---------- Provided records ----------

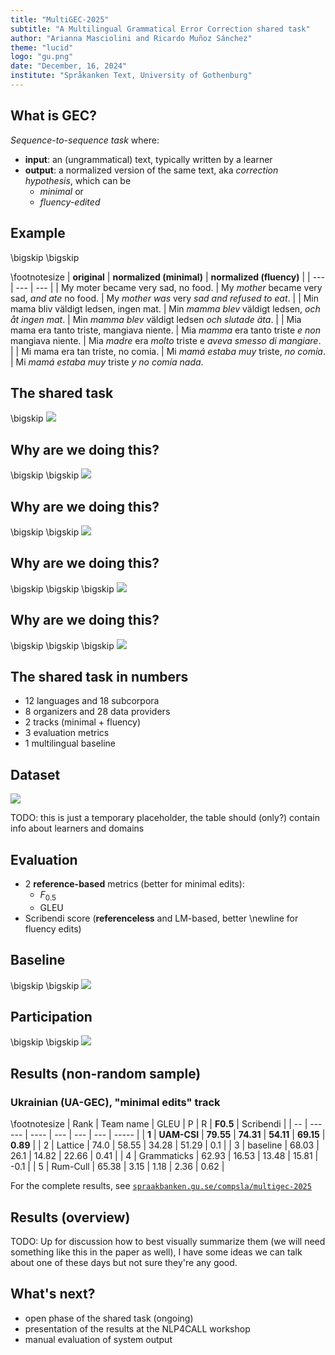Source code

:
 ```yaml
---
title: "MultiGEC-2025"
subtitle: "A Multilingual Grammatical Error Correction shared task"
author: "Arianna Masciolini and Ricardo Muñoz Sánchez"
theme: "lucid"
logo: "gu.png"
date: "December, 16, 2024"
institute: "Språkanken Text, University of Gothenburg"
---
```


## What is GEC?
_Sequence-to-sequence task_ where:

- __input__: an (ungrammatical) text, typically written by a learner
- __output__: a normalized version of the same text, aka _correction hypothesis_, which can be
  - _minimal_ or
  - _fluency-edited_

## Example
\bigskip \bigskip

\footnotesize
| __original__ | __normalized (minimal)__ | __normalized (fluency)__ |
| --- | --- | --- |
| My moter became very sad, no food. | My _mother_ became very sad, _and ate_ no food. | My _mother_ _was_ very _sad and refused to eat_. |
| Min mama bliv väldigt ledsen, ingen mat. | Min _mamma_ _blev_ väldigt ledsen, _och åt ingen mat_. | Min _mamma_ _blev_ väldigt ledsen _och slutade äta_. |
| Mia mama era tanto triste, mangiava niente. | Mia _mamma_ era tanto triste _e_ _non_ mangiava niente. | Mia _madre_ era _molto_ triste e _aveva smesso di mangiare_. |
| Mi mama era tan triste, no comia. | Mi _mamá estaba muy_ triste, _no comía_.  | Mi _mamá estaba muy_ triste _y no comía nada_. 

## The shared task
\bigskip
![](task_web.png)

## Why are we doing this?
\bigskip \bigskip
![](lang_representation.svg)

## Why are we doing this?
\bigskip \bigskip
![](lang_participation.svg)

## Why are we doing this?
\bigskip \bigskip \bigskip
![](matthew.png)

## Why are we doing this?
\bigskip \bigskip \bigskip
![](robin_hood.png)

## The shared task in numbers
- 12 languages and 18 subcorpora
- 8 organizers and 28 data providers
- 2 tracks (minimal + fluency)
- 3 evaluation metrics
- 1 multilingual baseline

## Dataset
![](provisory_dataset.png)

TODO: this is just a temporary placeholder, the table should (only?) contain info about learners and domains

## Evaluation
- 2 __reference-based__ metrics (better for minimal edits):
  - $F_{0.5}$
  - GLEU
- Scribendi score (__referenceless__ and LM-based, better \newline for fluency edits)

## Baseline
\bigskip \bigskip 
![](llama.png)

## Participation
\bigskip \bigskip
![](sad_plot.svg)

## Results (non-random sample)
### Ukrainian (UA-GEC), "minimal edits" track

\footnotesize
| Rank | Team name | GLEU | P | R | __F0.5__ | Scribendi |
| -- | ------ | ---- | --- | --- | --- | ----- |
| __1__ | __UAM-CSI__ | __79.55__ | __74.31__ | __54.11__ | __69.15__ | __0.89__ |
| 2 | Lattice | 74.0 | 58.55 | 34.28 | 51.29 | 0.1 |
| 3 | baseline | 68.03 | 26.1 | 14.82 | 22.66 | 0.41 |
| 4 | Grammaticks | 62.93 | 16.53 | 13.48 | 15.81 | -0.1 |
| 5 | Rum-Cull | 65.38 | 3.15 | 1.18 | 2.36 | 0.62 |

For the complete results, see [`spraakbanken.gu.se/compsla/multigec-2025`](https://spraakbanken.gu.se/compsla/multigec-2025)

## Results (overview)
TODO: Up for discussion how to best visually summarize them (we will need something like this in the paper as well), I have some ideas we can talk about one of these days but not sure they're any good.

## What's next?
- open phase of the shared task (ongoing)
- presentation of the results at the NLP4CALL workshop
- manual evaluation of system output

----------

* [What you need to do]:
Look through the entries above and report each line where the string "edits" occurs.

* [Exercise solution]:
- 2 __reference-based__ metrics (better for minimal edits):
- Scribendi score (__referenceless__ and LM-based, better \newline for fluency edits)
### Ukrainian (UA-GEC), "minimal edits" track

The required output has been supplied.